Jerusalem (2) - Patriarch Pizzaballa bei hebräischsprachigen Katholiken
24.03.202613:24
Israel/Palästina/Kirche/Krieg/Pizzaballa
Jerusalem, 24.03.2026 (KAP) Patriarch Pizzaballa ist dieser Tage mit den Priestern des St. James Vikariats für die hebräischsprachigen Katholiken zusammengetroffen und hat sie ermutigt, gerade in dieser so schwierigen Zeit "nahe bei den Menschen zu bleiben". Die Kirche dürfe sich nicht zurückziehen, sondern müsse bleiben, gerade dort, wo die Situation am fragilsten sei. In dieser Treue konkretisiere sich ihr Auftrag, so der Lateinische Patriarch von Jerusalem.
Patriarchalvikar P. Piotr Zelazko beschrieb beim Besuch des Patriarchen die Herausforderungen für die Geistlichen im aktuellen Krieg: "Die Priester bleiben in ihren Gemeinden, trotz der Gefahren und Einschränkungen. Ihr Dienst geschieht in unmittelbarer Nähe zum Leben der Menschen: im Hören, im Dasein in Angst und Unsicherheit, in der Feier der Sakramente und in einer beständigen Verfügbarkeit für alle, die Unterstützung benötigen." Ein Priester könne derzeit nicht nach Israel zurückkehren, da der Flughafen in Tel Aviv faktisch geschlossen sei. Seine Abwesenheit hinterlasse eine spürbare Lücke im pastoralen Gefüge vor Ort.

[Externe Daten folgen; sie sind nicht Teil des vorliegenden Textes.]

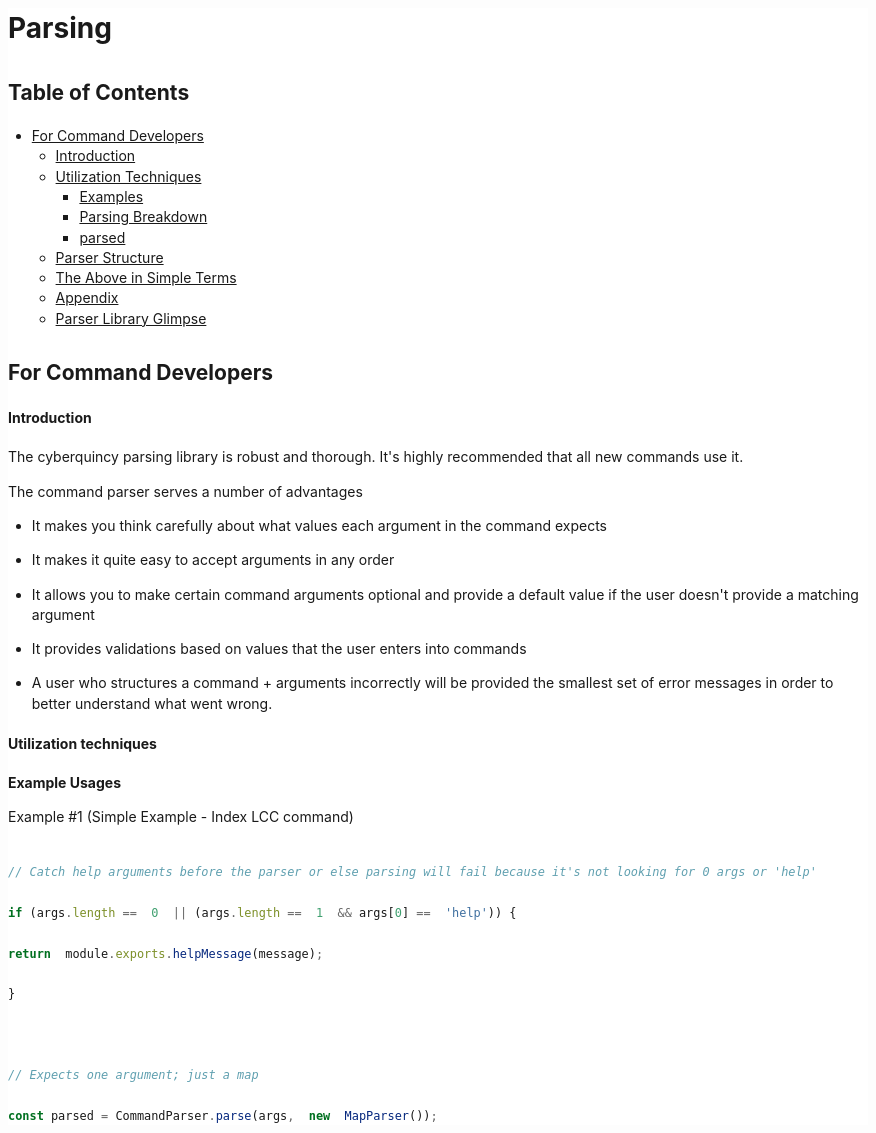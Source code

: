 # Parsing

## Table of Contents

-   [For Command Developers](#command-devs)
    -   [Introduction](#introduction)
    -   [Utilization Techniques](#utilization)
        -   [Examples](#utilization-examples)
        -   [Parsing Breakdown](#parsing-breakdown)
        -   [parsed](#parsed)
    -   [Parser Structure](#parser-structure)
    -   [The Above in Simple Terms](#simplified)
    -   [Appendix](#appendix)
    -   [Parser Library Glimpse](#parser-library)

<a  name="command-devs"></a>

## For Command Developers

<a  name="introduction"></a>

#### Introduction

The cyberquincy parsing library is robust and thorough. It's highly recommended that all new commands use it.

The command parser serves a number of advantages

-   It makes you think carefully about what values each argument in the command expects

-   It makes it quite easy to accept arguments in any order

-   It allows you to make certain command arguments optional and provide a default value if the user doesn't provide a matching argument

-   It provides validations based on values that the user enters into commands

-   A user who structures a command + arguments incorrectly will be provided the smallest set of error messages in order to better understand what went wrong.

<a  name="utilization"></a>

#### Utilization techniques

<a  name="utilization-examples"></a>

**Example Usages**

Example #1 (Simple Example - Index LCC command)

<a  name="utilization-example-1"></a>

```js

// Catch help arguments before the parser or else parsing will fail because it's not looking for 0 args or 'help'

if (args.length ==  0  || (args.length ==  1  && args[0] ==  'help')) {

return  module.exports.helpMessage(message);

}



// Expects one argument; just a map

const parsed = CommandParser.parse(args,  new  MapParser());
```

Seelsorge in schwierigen Zeiten
Die Situation spitze sich immer weiter zu. Der Alltag sei von Alarmen, Unterbrechungen und anhaltender Anspannung geprägt. Gerade die Kinder würden durch die zunehmenden Angriffe in besonderer Weise belastet. Vor diesem Hintergrund werde Seelsorge zu einer Form von "Gegenwart, die nicht organisiert werden kann, sondern gelebt wird: in Wohnungen, in Schutzräumen, in kurzen Begegnungen zwischen Sirenen, in Gesprächen, die oft jenseits geplanter Strukturen stattfinden". Die Nähe und Verbundenheit trage durch die schwierigen Zeiten.
Das St. James Vikariat des Lateinischen Patriarchats von Jerusalem begleitet hebräischsprachige Katholikinnen und Katholiken in Israel pastoral. Die Gemeinden befinden sich in Jerusalem, Tel Aviv, Haifa, Tiberias und Be'er Scheva. Ein besonderer Schwerpunkt liegt auf der Begleitung von Kindern und Jugendlichen sowie auf der Unterstützung von Familien. Das Vikariat ist mit rund 1.500 Mitgliedern in insgesamt sieben Pfarren relativ klein, hat aber im Heiligen Land eine gewisse Brückenfunktion innerhalb der Katholischen Kirche und hin zur jüdischen Mehrheitsbevölkerung.
Die Christen in Israel sind nur eine kleine Minderheit von 1,8 Prozent. Ein Teil davon sind Katholiken, die zum Lateinischen Patriarchat von Jerusalem gehören. Innerhalb des Patriarchats wiederum sind 99 Prozent arabischsprachige Katholiken, und dann gibt es eben noch das Vikariat St. James. Bischofsvikar Zelazko: "Wir sind zu 100 Prozent Israelis und zu 100 Prozent Katholiken." Die Gläubigen haben alle verschiedene Herkunftsgeschichten mit teilweise jüdischem Hintergrund.